1.1.3 Rôle des Dok dans les capacités effectrices des lymphocytes T CD8
+gB-
spécifiques
Les protéines Dok ne semblent pas affecter les fonctions effectrices des lymphocytes T CD8+ gB-spécifiques, car en l’absence des Dok ils conservent leurs capacités cytotoxiques et
leurs capacités à produire de l’IFN-γ, et du TNF-α. L’évaluation des fonctions effectrices a été effectuée à partir des splénocytes issus des souris DKO et WT à 8 jpi que nous avons stimulés
ex vivo avec le peptide gB498-505. Nos résultats diffèrent des études précédentes dans lesquelles,
suite à une infection par VV-ova, le pourcentage de cellules T CD8+ OT-I déficientes en Dok-1et
Dok-2 produisant du granzyme B à 4 et 7 jpi ou de l’IFN-γ et du TNF-α à 7 jpi était supérieure à celui des cellules T CD8+ OT-I WT (Laroche-Lefebvre et al., 2016). Cependant, l’augmentation
des capacités effectrices en l’absence de Dok-1 et Dok-2 dépend du jour post-infection où les rates sont récoltées et des cytokines évaluées. Par exemple, à 4 et 35 jpi, le pourcentage des cellules T CD8+ OT-I déficientes en Dok-1 et Dok-2 produisant de l’IFN-γ et du TNF-α est similaire
à celui des cellules T CD8+ OT-I WT I déficientes en Dok-1 et Dok-2 produisant seulement de
l’IFN-γ est similaire à celui des cellules T CD8+ OT-I WT (Laroche-Lefebvre et al., 2016). Aussi,
que ce soit à 4, 7 ou 35 jpi, le pourcentage des cellules T CD8+ OT-I déficientes en Dok-1 et Dok- 2 produisant seulement de l’IFN-γ est similaire à celui des cellules T CD8+ OT-I WT (Laroche- Lefebvre et al., 2016).De plus, la stimulation du TCR in vitro d’une population polyclonale de lymphocytes T CD4+ issus de souris déficientes en Dok-1 et Dok-2 produisent plus d’IL-2 et d’IFN-
γ comparativement aux lymphocytes T CD4+ provenant de souris WT (Yasuda et al., 2007). Nous
ne pouvons pas exclure dans notre étude que les capacités effectrices ont pu être altérées de manière transitoire avant 8 jpi et des expériences supplémentaires sont nécessaires pour évaluer l’impact des Dok sur les capacités effectrices au cours de l’infection par le VHS-1.

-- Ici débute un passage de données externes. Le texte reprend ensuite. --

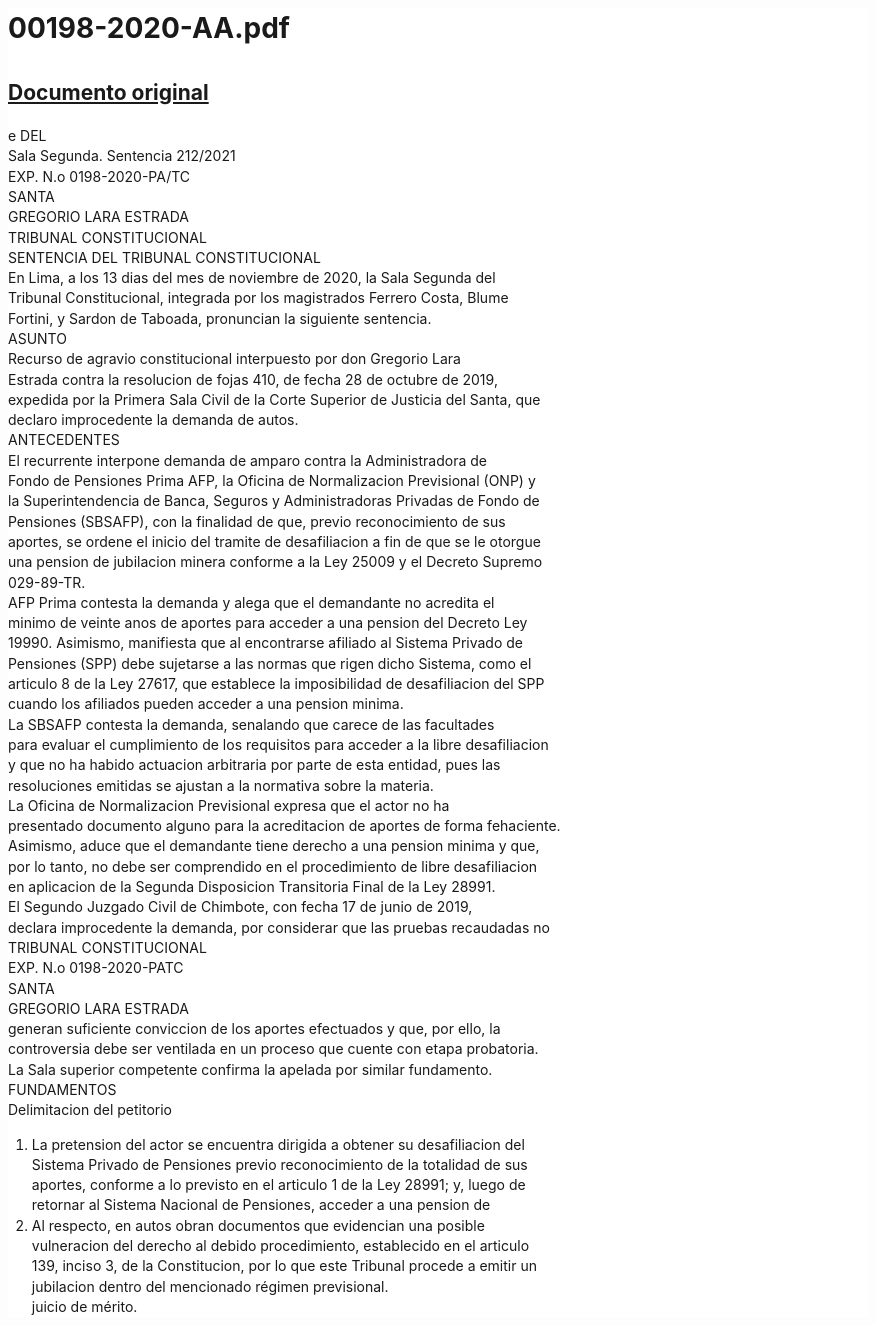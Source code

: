 
00198-2020-AA.pdf
=================
  
[Documento original](https://tc.gob.pe/jurisprudencia/2021/00198-2020-AA.pdf)  
---  
e DEL  
Sala Segunda. Sentencia 212/2021  
EXP. N.o 0198-2020-PA/TC  
SANTA  
GREGORIO LARA ESTRADA  
TRIBUNAL CONSTITUCIONAL  
SENTENCIA DEL TRIBUNAL CONSTITUCIONAL  
En Lima, a los 13 dias del mes de noviembre de 2020, la Sala Segunda del  
Tribunal Constitucional, integrada por los magistrados Ferrero Costa, Blume  
Fortini, y Sardon de Taboada, pronuncian la siguiente sentencia.  
ASUNTO  
Recurso de agravio constitucional interpuesto por don Gregorio Lara  
Estrada contra la resolucion de fojas 410, de fecha 28 de octubre de 2019,  
expedida por la Primera Sala Civil de la Corte Superior de Justicia del Santa, que  
declaro improcedente la demanda de autos.  
ANTECEDENTES  
El recurrente interpone demanda de amparo contra la Administradora de  
Fondo de Pensiones Prima AFP, la Oficina de Normalizacion Previsional (ONP) y  
la Superintendencia de Banca, Seguros y Administradoras Privadas de Fondo de  
Pensiones (SBSAFP), con la finalidad de que, previo reconocimiento de sus  
aportes, se ordene el inicio del tramite de desafiliacion a fin de que se le otorgue  
una pension de jubilacion minera conforme a la Ley 25009 y el Decreto Supremo  
029-89-TR.  
AFP Prima contesta la demanda y alega que el demandante no acredita el  
minimo de veinte anos de aportes para acceder a una pension del Decreto Ley  
19990. Asimismo, manifiesta que al encontrarse afiliado al Sistema Privado de  
Pensiones (SPP) debe sujetarse a las normas que rigen dicho Sistema, como el  
articulo 8 de la Ley 27617, que establece la imposibilidad de desafiliacion del SPP  
cuando los afiliados pueden acceder a una pension minima.  
La SBSAFP contesta la demanda, senalando que carece de las facultades  
para evaluar el cumplimiento de los requisitos para acceder a la libre desafiliacion  
y que no ha habido actuacion arbitraria por parte de esta entidad, pues las  
resoluciones emitidas se ajustan a la normativa sobre la materia.  
La Oficina de Normalizacion Previsional expresa que el actor no ha  
presentado documento alguno para la acreditacion de aportes de forma fehaciente.  
Asimismo, aduce que el demandante tiene derecho a una pension minima y que,  
por lo tanto, no debe ser comprendido en el procedimiento de libre desafiliacion  
en aplicacion de la Segunda Disposicion Transitoria Final de la Ley 28991.  
El Segundo Juzgado Civil de Chimbote, con fecha 17 de junio de 2019,  
declara improcedente la demanda, por considerar que las pruebas recaudadas no  
TRIBUNAL CONSTITUCIONAL  
EXP. N.o 0198-2020-PATC  
SANTA  
GREGORIO LARA ESTRADA  
generan suficiente conviccion de los aportes efectuados y que, por ello, la  
controversia debe ser ventilada en un proceso que cuente con etapa probatoria.  
La Sala superior competente confirma la apelada por similar fundamento.  
FUNDAMENTOS  
Delimitacion del petitorio  
1. La pretension del actor se encuentra dirigida a obtener su desafiliacion del  
Sistema Privado de Pensiones previo reconocimiento de la totalidad de sus  
aportes, conforme a lo previsto en el articulo 1 de la Ley 28991; y, luego de  
retornar al Sistema Nacional de Pensiones, acceder a una pension de  
2. Al respecto, en autos obran documentos que evidencian una posible  
vulneracion del derecho al debido procedimiento, establecido en el articulo  
139, inciso 3, de la Constitucion, por lo que este Tribunal procede a emitir un  
jubilacion dentro del mencionado régimen previsional.  
juicio de mérito.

1.1.4 Redondance de fonction des protéines Dok
Nous avons aussi déterminé que la simple déficience en Dok-1 ou en Dok-2 ne diminue pas le nombre de lymphocytes T CD8+ gB-spécifiques dans la rate à 8 jpi (Annexe 2). Nos
résultats sont en accord avec des études précédentes qui montrent également une redondance de fonction pour Dok-1 et Dok-2. Par exemple, les souris simples knock-out ne développent pas de syndrome myéloprolifératif (Niki et al., 2004; Yasuda et al., 2004), ni de défaut dans la maturation des cellules NK en périphérie (Celis-Gutierrez et al., 2014) contrairement aux souris DKO. De plus, des lymphocytes T CD4+ issus de la rate de souris simples knock-out présentent
une prolifération et une production en IL-2 relativement similaire aux lymphocytes T CD4+ des
souris WT suite à la stimulation de leur TCR (Yasuda et al., 2007). À l’opposé, les lymphocytes T CD4+ issus de la rate de souris DKO présentent une augmentation plus marquée de la
prolifération et de la production en IL-2 comparativement aux lymphocytes T CD4+ des souris WT
et simples knock-out (Yasuda et al., 2007).